Aller au contenu

Page:Revue des Deux Mondes - 1860 - tome 26.djvu/109

La bibliothèque libre.
Le texte de cette page a été corrigé et est conforme au fac-similé.

Près de voir son pays envahi de nouveau par la France, Charles-Emmanuel était fort disposé cette fois à écouter les conseils de Mazarin. Il avait apprécié sa sagacité dans les événemens de 1628 et de 1629, et il embrassa volontiers l’idée d’un armistice proposé par la légation pontificale, parce que cet armistice, sans faire obstacle à aucune des chances qu’il se réservait dans l’avenir, le délivrait du danger présent, l’irruption des Français dans ses états : mais il s’agissait de faire accepter une suspension d’armes à Richelieu, qui avait l’épée à la main et se préparait à reprendre le chemin de Suze. L’entreprise n’était pas aisée, et elle était si importante que Pancirole voulut s’en charger lui-même. Le duc de Savoie, convaincu que Mazarin seul pouvait faire quelque impression sur l’ardent et opiniâtre cardinal, représenta au nonce qu’un voyage en France au milieu de l’hiver ne convenait ni à son âge ni à sa dignité, qu’il fallait aller très vite, et qu’une telle course demandait la force et l’agilité de la jeunesse. Pancirole agréa ces motifs[1], et Mazarin se précipita sur la route de Lyon. C’est là que pour la première fois il approcha de Richelieu. Il avait pu le voir en 1629 à Suze, mais il ne lui avait jamais parlé. Il eut avec lui à Lyon une conférence de trois heures.
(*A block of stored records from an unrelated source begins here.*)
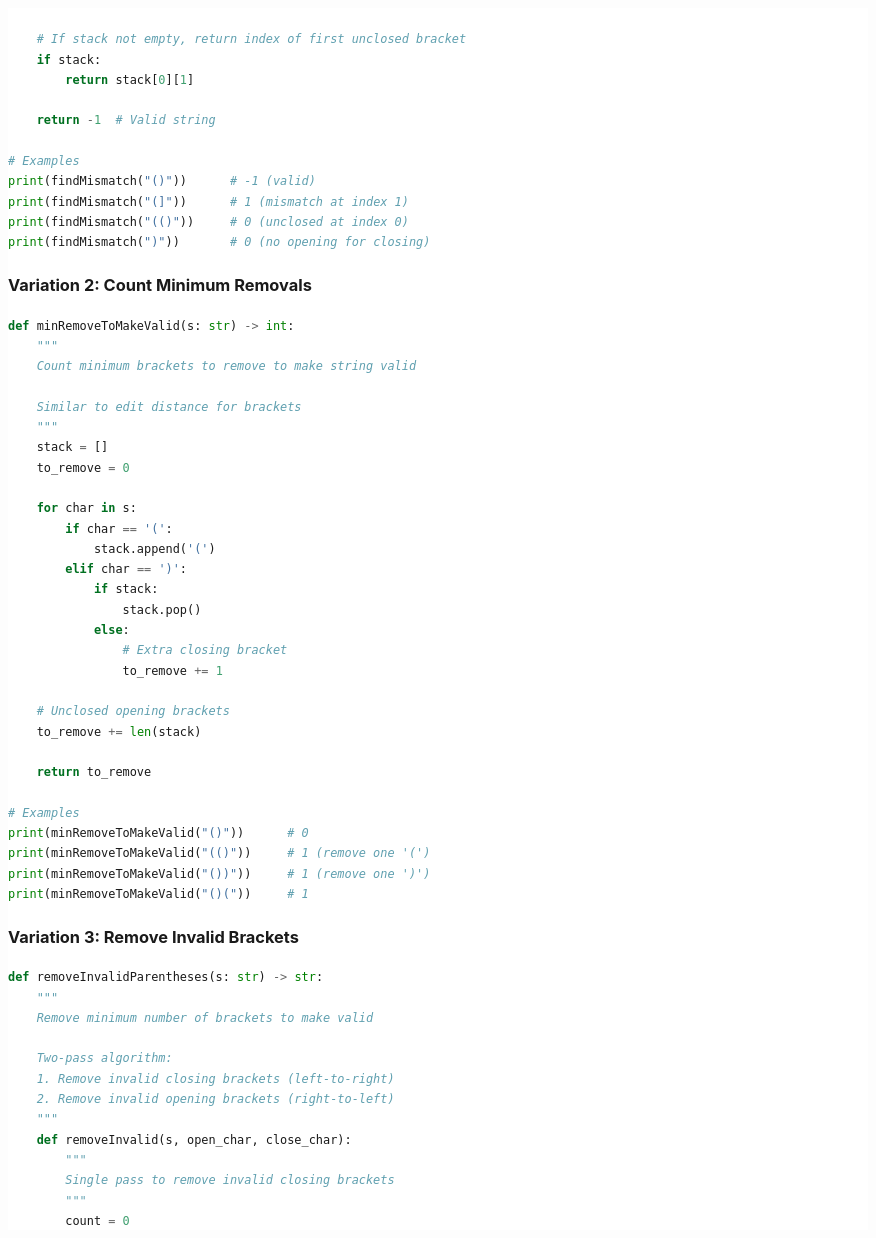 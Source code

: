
 ```python
    
    # If stack not empty, return index of first unclosed bracket
    if stack:
        return stack[0][1]
    
    return -1  # Valid string

# Examples
print(findMismatch("()"))      # -1 (valid)
print(findMismatch("(]"))      # 1 (mismatch at index 1)
print(findMismatch("(()"))     # 0 (unclosed at index 0)
print(findMismatch(")"))       # 0 (no opening for closing)
```

### Variation 2: Count Minimum Removals

```python
def minRemoveToMakeValid(s: str) -> int:
    """
    Count minimum brackets to remove to make string valid
    
    Similar to edit distance for brackets
    """
    stack = []
    to_remove = 0
    
    for char in s:
        if char == '(':
            stack.append('(')
        elif char == ')':
            if stack:
                stack.pop()
            else:
                # Extra closing bracket
                to_remove += 1
    
    # Unclosed opening brackets
    to_remove += len(stack)
    
    return to_remove

# Examples
print(minRemoveToMakeValid("()"))      # 0
print(minRemoveToMakeValid("(()"))     # 1 (remove one '(')
print(minRemoveToMakeValid("())"))     # 1 (remove one ')')
print(minRemoveToMakeValid("()("))     # 1
```

### Variation 3: Remove Invalid Brackets

```python
def removeInvalidParentheses(s: str) -> str:
    """
    Remove minimum number of brackets to make valid
    
    Two-pass algorithm:
    1. Remove invalid closing brackets (left-to-right)
    2. Remove invalid opening brackets (right-to-left)
    """
    def removeInvalid(s, open_char, close_char):
        """
        Single pass to remove invalid closing brackets
        """
        count = 0
```
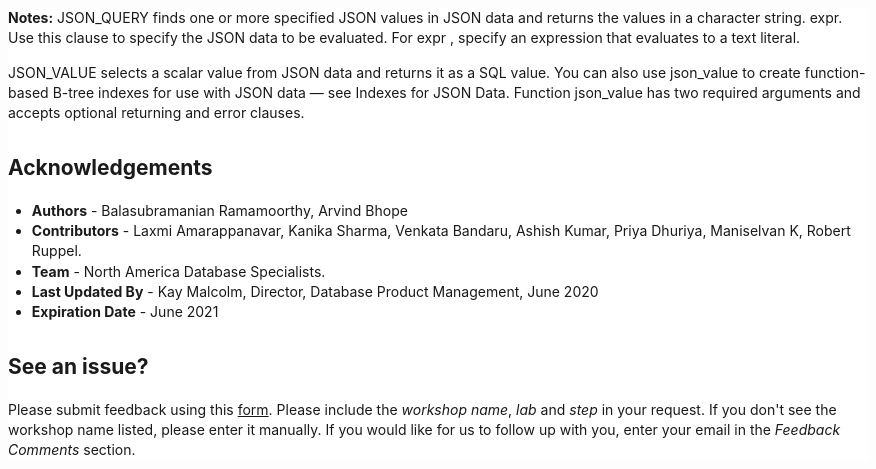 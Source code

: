     
   **Notes:** JSON\_QUERY finds one or more specified JSON values in JSON data and returns the values in a character string. expr. Use this clause to specify the JSON data to be evaluated. For expr , specify an expression that evaluates to a text literal.

   JSON\_VALUE selects a scalar value from JSON data and returns it as a SQL value. You can also use json\_value to create function-based B-tree indexes for use with JSON data — see Indexes for JSON Data. Function json\_value has two required arguments and accepts optional returning and error clauses.

## Acknowledgements

- **Authors** - Balasubramanian Ramamoorthy, Arvind Bhope
- **Contributors** - Laxmi Amarappanavar, Kanika Sharma, Venkata Bandaru, Ashish Kumar, Priya Dhuriya, Maniselvan K, Robert Ruppel. 
- **Team** - North America Database Specialists.
- **Last Updated By** - Kay Malcolm, Director, Database Product Management, June 2020
- **Expiration Date** - June 2021   

## See an issue?
Please submit feedback using this [form](https://apexapps.oracle.com/pls/apex/f?p=133:1:::::P1_FEEDBACK:1). Please include the *workshop name*, *lab* and *step* in your request.  If you don't see the workshop name listed, please enter it manually. If you would like for us to follow up with you, enter your email in the *Feedback Comments* section.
Animé par la grandeur des intérêts qui lui étaient confiés et par l’envie de plaire à un pareil interlocuteur, il déploya tant d’esprit et aussi tant d’agrément, et montra une si parfaite connaissance des affaires d’Italie, que le cardinal en fut très frappé, et qu’en sortant de cette conférence, il fit devant toute la cour l’éloge de Mazarin. Depuis, les historiens[2] se sont peut-être complu à exagérer cet éloge ; mais il faut bien que le cardinal ait été très satisfait de Mazarin, puisqu’il nous dit dans ses mémoires que celui-ci « le fut des serviteurs du roi, » et il ajoute que lui-même écrivit sur-le-champ et adressa au roi Louis XIII une relation

  1. Benedetti, p. 23, et Brusoni, Supplemento all’ Istoria d’Italia, p. 155.
  2. Benedetti, p. 23 : « Fù questa la prima volta che il cardinal Richelieu conobbe di presenza il Mazzarini ; e ne restò talmente rapito che fece quel grand’eroe publiche esagerationi di stima delle qualità peregrine che haveva ravvisate in questo soggetto, che nel poco tempo del suo soggiorno in Lione s’introdusse considerabilmente nella buona grazia del, cardinale. » Brusoni, Supplemento, etc., p. 155 : « Questo primo congresso di Mazzarini con Riscegliù fù il primo grado che fece all’ acquisto della sua grazia. Poiché dopo d’averlo tenuto per tre hore continue a stretta conferenza, disse a’grandi della corte di non avere ancora trovato huomo alcuno, che nel primo incontro svegliasse pià di lui concetti del proprio valore nella sua mente, ne che favellasse con tanto vantaggio e riputazionc delle cose del suo padrone, o si mostrasse meglio instrutto degli affari di stato, o di quelli d’Italia in particolare. » Aubery, Histoire du Cardinal Mazarin, liv. Ier, p. 21 : « Aussi ne sçauroit-on concevoir l’estime et l’amitié que conserva toujours pour lui le cardinal de Richelieu. Et il ne put ou plutôt il ne voulut le dissimuler ni s’en taire à l’heure même. Au sortir de leur conférence, qui dura plus de trois heures, il avoua aux maréchaux de Bassompierre et de Créquy, et à d’autres personnes de qualité, qu’il n’avoit point rencontré jusque-là de plus beau génie, ni personne qui fût entré plus heureusement dans les négociations et dans les affaires. » Longuerue va plus loin et fait dire à Richelieu « qu’il venoit d’entretenir le plus grand homme d’état qu’il eût jamais vu. » Tout cela ressemble bien à des propos inventés, après coup.